Howard has GOT TO GO.
And it looks like Kevin Rudd might actually have what it takes to finally drive the stake through the Coalition’s stone cold heart. Good on him. I wish him the best of luck. But if he’s really as savvy as the media think he is, the he’ll know full well that with the real campaign underway, he’s going to have to shift gears pretty smartly and roll out Labor’s detailed policy platform. Coming across as a capable, sensible guy and playing small target politics has gotten him this far, and it makes political sense to delay detailed policy until the incumbents don’t quite have long enough to tear it apart and poach the bits they like. But the Ruddster must know that he won’t be able to just surf the polls all the way into shore.
So as I look forward to seeing Labor’s policy platform, I also want to see the minor parties rise to the occasion for once, and sell some robust packages of their own. I’d still be ready to vote Democrat if only they could get their internal shit together, but what are the chances of that happening? I’ll probably end up voting Green, but don’t they realise they’ve got a real chance this time to become the third voice in Australian politics? If only they could unchain themselves from the trees for five minutes, look at the bigger picture, and put together a broader raft of policies based around the idea of Sustainability that more voters might be prepared to invest in. I wonder how serious they are in gaining real numbers in Parliament…possibly even the balance of power in a Rudd Government…where they’d have to show some real legislative maturity. But they’ll need to start communicating with people beyond the confines of Green Left Weekly and the Socialist Alliance if they’re to have any hope of getting there.
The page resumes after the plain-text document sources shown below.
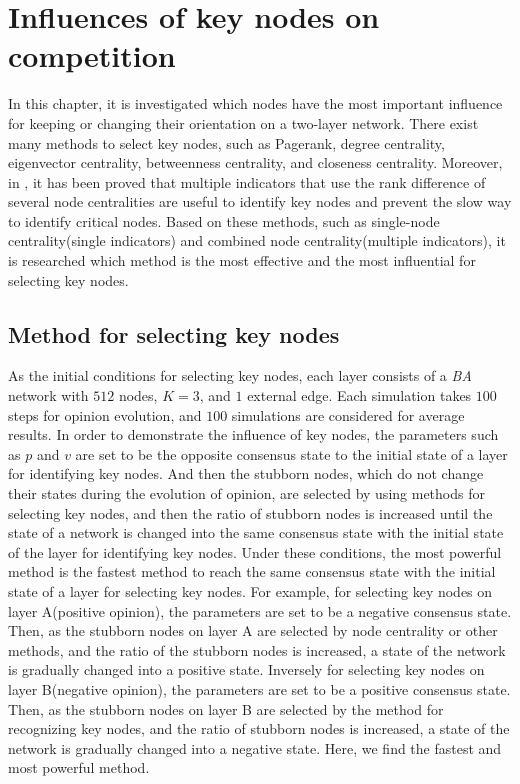 
\chapter{Influences of key nodes on competition}
\label{chap5}
In this chapter, it is investigated which nodes have the most important influence for keeping or changing their orientation on a two-layer network. There exist many methods to select key nodes, such as Pagerank, degree centrality, eigenvector centrality, betweenness centrality, and closeness centrality. Moreover, in \parencite{mesgari2015, huang2014}, it has been proved that multiple indicators that use the rank difference of several node centralities are useful to identify key nodes and prevent the slow way to identify critical nodes. Based on these methods, such as single-node centrality(single indicators) and combined node centrality(multiple indicators), it is researched which method is the most effective and the most influential for selecting key nodes.  

\section{Method for selecting key nodes}
\label{sec:method for finding key nodes}
As the initial conditions for selecting key nodes, each layer consists of a \textit{BA} network with $512$ nodes, $K=3$, and $1$ external edge. Each simulation takes $100$ steps for opinion evolution, and $100$ simulations are considered for average results. In order to demonstrate the influence of key nodes, the parameters such as $p$ and $v$ are set to be the opposite consensus state to the initial state of a layer for identifying key nodes. And then the stubborn nodes, which do not change their states during the evolution of opinion, are selected by using methods for selecting key nodes, and then the ratio of stubborn nodes is increased until the state of a network is changed into the same consensus state with the initial state of the layer for identifying key nodes. Under these conditions, the most powerful method is the fastest method to reach the same consensus state with the initial state of a layer for selecting key nodes. For example, for selecting key nodes on layer A(positive opinion), the parameters are set to be a negative consensus state. Then, as the stubborn nodes on layer A are selected by node centrality or other methods, and the ratio of the stubborn nodes is increased, a state of the network is gradually changed into a positive state. Inversely for selecting key nodes on layer B(negative opinion), the parameters are set to be a positive consensus state. Then, as the stubborn nodes on layer B are selected by the method for recognizing key nodes, and the ratio of stubborn nodes is increased, a state of the network is gradually changed into a negative state. Here, we find the fastest and most powerful method.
@Stephen Stockwell: Thanks for that impassioned speech — which I think reflects the views of a significant sector of voters. Are you a doctor’s wife?
Keating did descend (ascend?) into megalomania towards the end of his time as PM. Howard has also taken to megalomania, but unlike Keating’s it’s most certainly a descent. And it’s dull.
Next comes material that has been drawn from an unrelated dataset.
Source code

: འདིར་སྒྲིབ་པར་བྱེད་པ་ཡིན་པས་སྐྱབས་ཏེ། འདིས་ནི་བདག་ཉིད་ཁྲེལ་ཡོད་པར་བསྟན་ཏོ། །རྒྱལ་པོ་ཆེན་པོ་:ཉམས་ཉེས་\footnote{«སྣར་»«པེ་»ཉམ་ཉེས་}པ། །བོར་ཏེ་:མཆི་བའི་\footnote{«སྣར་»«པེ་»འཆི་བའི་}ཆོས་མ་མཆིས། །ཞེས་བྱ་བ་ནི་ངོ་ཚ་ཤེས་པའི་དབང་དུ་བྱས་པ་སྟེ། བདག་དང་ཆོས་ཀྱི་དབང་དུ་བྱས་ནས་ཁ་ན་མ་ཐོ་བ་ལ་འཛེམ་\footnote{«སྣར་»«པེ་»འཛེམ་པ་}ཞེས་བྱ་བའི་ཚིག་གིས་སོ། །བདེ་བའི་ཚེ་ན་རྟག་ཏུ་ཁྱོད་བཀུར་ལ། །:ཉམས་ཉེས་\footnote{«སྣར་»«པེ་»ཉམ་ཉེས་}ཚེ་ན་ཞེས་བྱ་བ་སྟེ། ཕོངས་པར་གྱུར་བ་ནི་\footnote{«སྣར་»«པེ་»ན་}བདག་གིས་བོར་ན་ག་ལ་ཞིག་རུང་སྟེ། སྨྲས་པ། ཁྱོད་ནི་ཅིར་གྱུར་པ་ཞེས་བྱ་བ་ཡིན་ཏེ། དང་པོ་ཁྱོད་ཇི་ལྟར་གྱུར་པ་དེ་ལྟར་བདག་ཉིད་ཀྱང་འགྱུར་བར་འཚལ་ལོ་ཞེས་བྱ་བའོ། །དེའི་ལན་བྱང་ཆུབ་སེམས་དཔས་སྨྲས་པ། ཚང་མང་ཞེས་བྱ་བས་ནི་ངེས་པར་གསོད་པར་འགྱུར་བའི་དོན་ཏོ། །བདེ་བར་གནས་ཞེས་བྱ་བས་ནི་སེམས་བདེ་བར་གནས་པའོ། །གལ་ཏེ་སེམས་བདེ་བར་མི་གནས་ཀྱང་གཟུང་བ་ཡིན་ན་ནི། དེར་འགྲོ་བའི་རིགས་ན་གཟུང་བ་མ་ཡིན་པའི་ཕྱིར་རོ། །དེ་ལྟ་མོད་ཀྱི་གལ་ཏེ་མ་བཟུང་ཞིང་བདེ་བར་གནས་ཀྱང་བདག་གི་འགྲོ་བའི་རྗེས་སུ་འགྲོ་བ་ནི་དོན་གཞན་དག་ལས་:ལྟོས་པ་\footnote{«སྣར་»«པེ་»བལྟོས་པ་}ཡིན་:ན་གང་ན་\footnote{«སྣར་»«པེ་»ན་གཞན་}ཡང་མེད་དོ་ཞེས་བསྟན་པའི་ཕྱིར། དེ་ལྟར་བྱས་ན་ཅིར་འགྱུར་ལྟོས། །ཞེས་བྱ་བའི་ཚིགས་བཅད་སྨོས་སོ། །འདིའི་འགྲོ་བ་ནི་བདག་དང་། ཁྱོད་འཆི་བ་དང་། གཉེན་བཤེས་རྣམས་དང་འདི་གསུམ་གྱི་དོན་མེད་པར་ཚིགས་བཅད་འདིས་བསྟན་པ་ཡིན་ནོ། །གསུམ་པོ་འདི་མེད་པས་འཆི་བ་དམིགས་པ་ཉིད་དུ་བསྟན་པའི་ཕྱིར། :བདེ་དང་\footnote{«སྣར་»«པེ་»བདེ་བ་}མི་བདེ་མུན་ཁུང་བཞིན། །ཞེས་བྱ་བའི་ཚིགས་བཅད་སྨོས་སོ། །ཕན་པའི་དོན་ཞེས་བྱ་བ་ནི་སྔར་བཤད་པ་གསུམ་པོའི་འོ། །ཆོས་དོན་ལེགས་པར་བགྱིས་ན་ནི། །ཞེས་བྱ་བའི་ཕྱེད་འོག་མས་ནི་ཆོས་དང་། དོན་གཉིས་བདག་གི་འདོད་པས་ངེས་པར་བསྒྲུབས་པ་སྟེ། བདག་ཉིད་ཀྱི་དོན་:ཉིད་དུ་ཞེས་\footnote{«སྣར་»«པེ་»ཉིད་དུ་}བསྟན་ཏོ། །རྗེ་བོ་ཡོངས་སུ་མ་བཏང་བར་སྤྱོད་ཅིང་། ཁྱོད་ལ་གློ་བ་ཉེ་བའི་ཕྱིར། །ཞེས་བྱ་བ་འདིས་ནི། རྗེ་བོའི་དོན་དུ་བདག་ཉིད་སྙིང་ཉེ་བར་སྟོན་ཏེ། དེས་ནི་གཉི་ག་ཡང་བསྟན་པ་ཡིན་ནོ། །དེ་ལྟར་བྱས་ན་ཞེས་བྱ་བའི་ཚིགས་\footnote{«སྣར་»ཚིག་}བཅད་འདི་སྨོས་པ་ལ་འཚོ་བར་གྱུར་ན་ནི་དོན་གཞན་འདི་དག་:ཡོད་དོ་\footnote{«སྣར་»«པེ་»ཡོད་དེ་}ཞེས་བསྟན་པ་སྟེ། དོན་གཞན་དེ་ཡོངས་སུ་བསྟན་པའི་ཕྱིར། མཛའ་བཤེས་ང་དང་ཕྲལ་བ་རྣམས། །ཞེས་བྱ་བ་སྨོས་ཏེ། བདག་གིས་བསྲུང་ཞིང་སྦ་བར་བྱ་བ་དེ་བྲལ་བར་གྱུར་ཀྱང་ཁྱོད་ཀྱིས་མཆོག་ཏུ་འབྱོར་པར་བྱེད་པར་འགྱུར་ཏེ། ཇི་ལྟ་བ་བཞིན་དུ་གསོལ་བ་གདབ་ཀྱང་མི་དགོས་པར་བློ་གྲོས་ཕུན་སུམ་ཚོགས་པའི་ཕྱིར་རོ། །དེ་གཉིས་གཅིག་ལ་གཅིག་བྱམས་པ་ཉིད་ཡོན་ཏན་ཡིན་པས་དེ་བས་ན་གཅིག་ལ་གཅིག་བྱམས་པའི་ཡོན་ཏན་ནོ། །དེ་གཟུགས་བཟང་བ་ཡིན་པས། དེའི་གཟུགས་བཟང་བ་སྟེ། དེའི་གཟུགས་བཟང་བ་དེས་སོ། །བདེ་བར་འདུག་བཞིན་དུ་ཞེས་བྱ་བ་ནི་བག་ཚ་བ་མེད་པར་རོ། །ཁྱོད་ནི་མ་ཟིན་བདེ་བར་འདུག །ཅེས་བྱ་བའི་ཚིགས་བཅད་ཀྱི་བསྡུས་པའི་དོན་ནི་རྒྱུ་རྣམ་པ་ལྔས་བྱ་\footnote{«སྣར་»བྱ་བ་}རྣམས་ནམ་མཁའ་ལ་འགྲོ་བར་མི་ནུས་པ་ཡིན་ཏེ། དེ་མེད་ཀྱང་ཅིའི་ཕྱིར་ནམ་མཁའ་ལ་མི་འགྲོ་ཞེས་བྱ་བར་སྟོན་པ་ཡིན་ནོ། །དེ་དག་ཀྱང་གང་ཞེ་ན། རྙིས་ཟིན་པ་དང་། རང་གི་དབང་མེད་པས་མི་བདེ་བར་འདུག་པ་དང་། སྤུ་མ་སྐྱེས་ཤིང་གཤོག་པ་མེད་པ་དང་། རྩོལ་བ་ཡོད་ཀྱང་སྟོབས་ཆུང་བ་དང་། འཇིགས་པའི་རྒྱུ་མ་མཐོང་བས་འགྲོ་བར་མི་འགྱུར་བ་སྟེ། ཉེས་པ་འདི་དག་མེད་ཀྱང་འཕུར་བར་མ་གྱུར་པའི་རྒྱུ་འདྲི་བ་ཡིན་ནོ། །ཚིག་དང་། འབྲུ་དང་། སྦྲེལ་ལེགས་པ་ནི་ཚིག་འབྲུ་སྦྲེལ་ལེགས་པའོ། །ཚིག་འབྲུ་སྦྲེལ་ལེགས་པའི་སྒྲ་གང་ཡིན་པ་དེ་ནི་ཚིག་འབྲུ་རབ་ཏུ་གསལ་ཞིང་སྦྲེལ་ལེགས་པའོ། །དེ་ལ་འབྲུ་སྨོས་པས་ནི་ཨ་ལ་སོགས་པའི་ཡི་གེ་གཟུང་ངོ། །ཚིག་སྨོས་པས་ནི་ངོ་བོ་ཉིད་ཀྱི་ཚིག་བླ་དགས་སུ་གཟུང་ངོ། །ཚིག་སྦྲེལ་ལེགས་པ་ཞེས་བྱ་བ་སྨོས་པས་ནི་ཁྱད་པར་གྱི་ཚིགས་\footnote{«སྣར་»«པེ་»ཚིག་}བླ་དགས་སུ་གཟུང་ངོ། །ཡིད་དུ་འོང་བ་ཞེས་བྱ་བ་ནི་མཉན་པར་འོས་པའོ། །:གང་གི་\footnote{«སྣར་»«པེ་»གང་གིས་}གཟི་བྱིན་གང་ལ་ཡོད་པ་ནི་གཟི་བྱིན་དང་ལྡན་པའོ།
At least Mussolini built palaces. Hitler wanted to rule the world and exterminate everyone who didn’t meet his purity standards. Howard just wants a nice house and a place to hang his Bradman portrait.
Howard is the nerdy kid in the playground who was never chosen for the football team. But through rumour-mongering and gossip he’s undermined the team’s morale and eventually he got the ball. He can’t kick a goal, but now he’s got that ball he doesn’t want to let anyone else play. And if anyone has any other suggestions his petulant reply is “Aw, no-one wants to do that.”
I’m reminded of the speech by Anthony Albanese in which he described Howard as “grindingly inadequate”.